### Record set

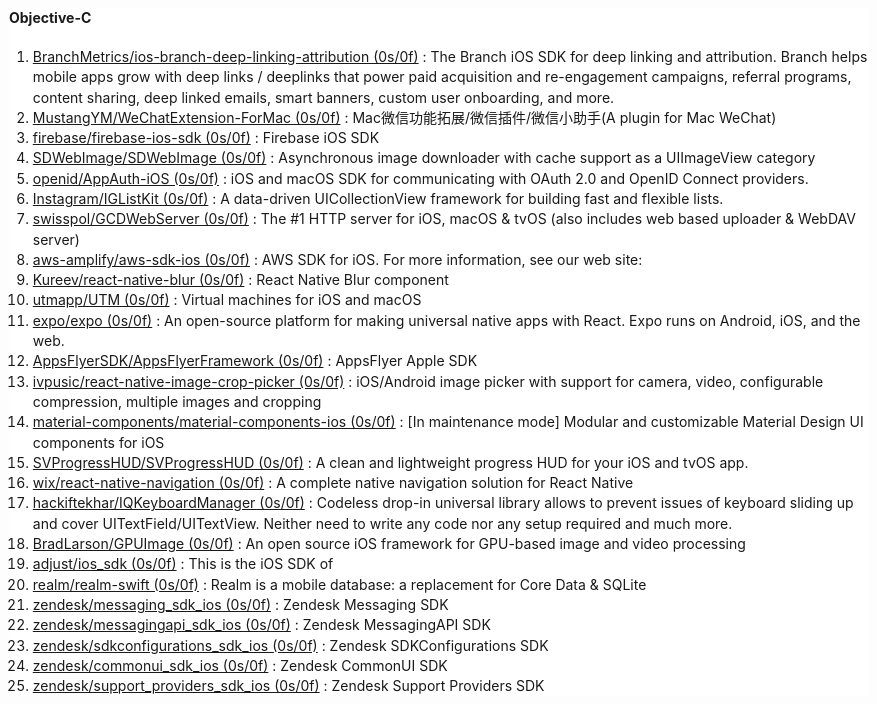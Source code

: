 #### Objective-C
1. [BranchMetrics/ios-branch-deep-linking-attribution (0s/0f)](https://github.com/BranchMetrics/ios-branch-deep-linking-attribution) : The Branch iOS SDK for deep linking and attribution. Branch helps mobile apps grow with deep links / deeplinks that power paid acquisition and re-engagement campaigns, referral programs, content sharing, deep linked emails, smart banners, custom user onboarding, and more.
2. [MustangYM/WeChatExtension-ForMac (0s/0f)](https://github.com/MustangYM/WeChatExtension-ForMac) : Mac微信功能拓展/微信插件/微信小助手(A plugin for Mac WeChat)
3. [firebase/firebase-ios-sdk (0s/0f)](https://github.com/firebase/firebase-ios-sdk) : Firebase iOS SDK
4. [SDWebImage/SDWebImage (0s/0f)](https://github.com/SDWebImage/SDWebImage) : Asynchronous image downloader with cache support as a UIImageView category
5. [openid/AppAuth-iOS (0s/0f)](https://github.com/openid/AppAuth-iOS) : iOS and macOS SDK for communicating with OAuth 2.0 and OpenID Connect providers.
6. [Instagram/IGListKit (0s/0f)](https://github.com/Instagram/IGListKit) : A data-driven UICollectionView framework for building fast and flexible lists.
7. [swisspol/GCDWebServer (0s/0f)](https://github.com/swisspol/GCDWebServer) : The #1 HTTP server for iOS, macOS & tvOS (also includes web based uploader & WebDAV server)
8. [aws-amplify/aws-sdk-ios (0s/0f)](https://github.com/aws-amplify/aws-sdk-ios) : AWS SDK for iOS. For more information, see our web site:
9. [Kureev/react-native-blur (0s/0f)](https://github.com/Kureev/react-native-blur) : React Native Blur component
10. [utmapp/UTM (0s/0f)](https://github.com/utmapp/UTM) : Virtual machines for iOS and macOS
11. [expo/expo (0s/0f)](https://github.com/expo/expo) : An open-source platform for making universal native apps with React. Expo runs on Android, iOS, and the web.
12. [AppsFlyerSDK/AppsFlyerFramework (0s/0f)](https://github.com/AppsFlyerSDK/AppsFlyerFramework) : AppsFlyer Apple SDK
13. [ivpusic/react-native-image-crop-picker (0s/0f)](https://github.com/ivpusic/react-native-image-crop-picker) : iOS/Android image picker with support for camera, video, configurable compression, multiple images and cropping
14. [material-components/material-components-ios (0s/0f)](https://github.com/material-components/material-components-ios) : [In maintenance mode] Modular and customizable Material Design UI components for iOS
15. [SVProgressHUD/SVProgressHUD (0s/0f)](https://github.com/SVProgressHUD/SVProgressHUD) : A clean and lightweight progress HUD for your iOS and tvOS app.
16. [wix/react-native-navigation (0s/0f)](https://github.com/wix/react-native-navigation) : A complete native navigation solution for React Native
17. [hackiftekhar/IQKeyboardManager (0s/0f)](https://github.com/hackiftekhar/IQKeyboardManager) : Codeless drop-in universal library allows to prevent issues of keyboard sliding up and cover UITextField/UITextView. Neither need to write any code nor any setup required and much more.
18. [BradLarson/GPUImage (0s/0f)](https://github.com/BradLarson/GPUImage) : An open source iOS framework for GPU-based image and video processing
19. [adjust/ios_sdk (0s/0f)](https://github.com/adjust/ios_sdk) : This is the iOS SDK of
20. [realm/realm-swift (0s/0f)](https://github.com/realm/realm-swift) : Realm is a mobile database: a replacement for Core Data & SQLite
21. [zendesk/messaging_sdk_ios (0s/0f)](https://github.com/zendesk/messaging_sdk_ios) : Zendesk Messaging SDK
22. [zendesk/messagingapi_sdk_ios (0s/0f)](https://github.com/zendesk/messagingapi_sdk_ios) : Zendesk MessagingAPI SDK
23. [zendesk/sdkconfigurations_sdk_ios (0s/0f)](https://github.com/zendesk/sdkconfigurations_sdk_ios) : Zendesk SDKConfigurations SDK
24. [zendesk/commonui_sdk_ios (0s/0f)](https://github.com/zendesk/commonui_sdk_ios) : Zendesk CommonUI SDK
25. [zendesk/support_providers_sdk_ios (0s/0f)](https://github.com/zendesk/support_providers_sdk_ios) : Zendesk Support Providers SDK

### Task goal
If a line in the listing holds the word "video", list that line.

### Reply to the task
13. [ivpusic/react-native-image-crop-picker (0s/0f)](https://github.com/ivpusic/react-native-image-crop-picker) : iOS/Android image picker with support for camera, video, configurable compression, multiple images and cropping
18. [BradLarson/GPUImage (0s/0f)](https://github.com/BradLarson/GPUImage) : An open source iOS framework for GPU-based image and video processing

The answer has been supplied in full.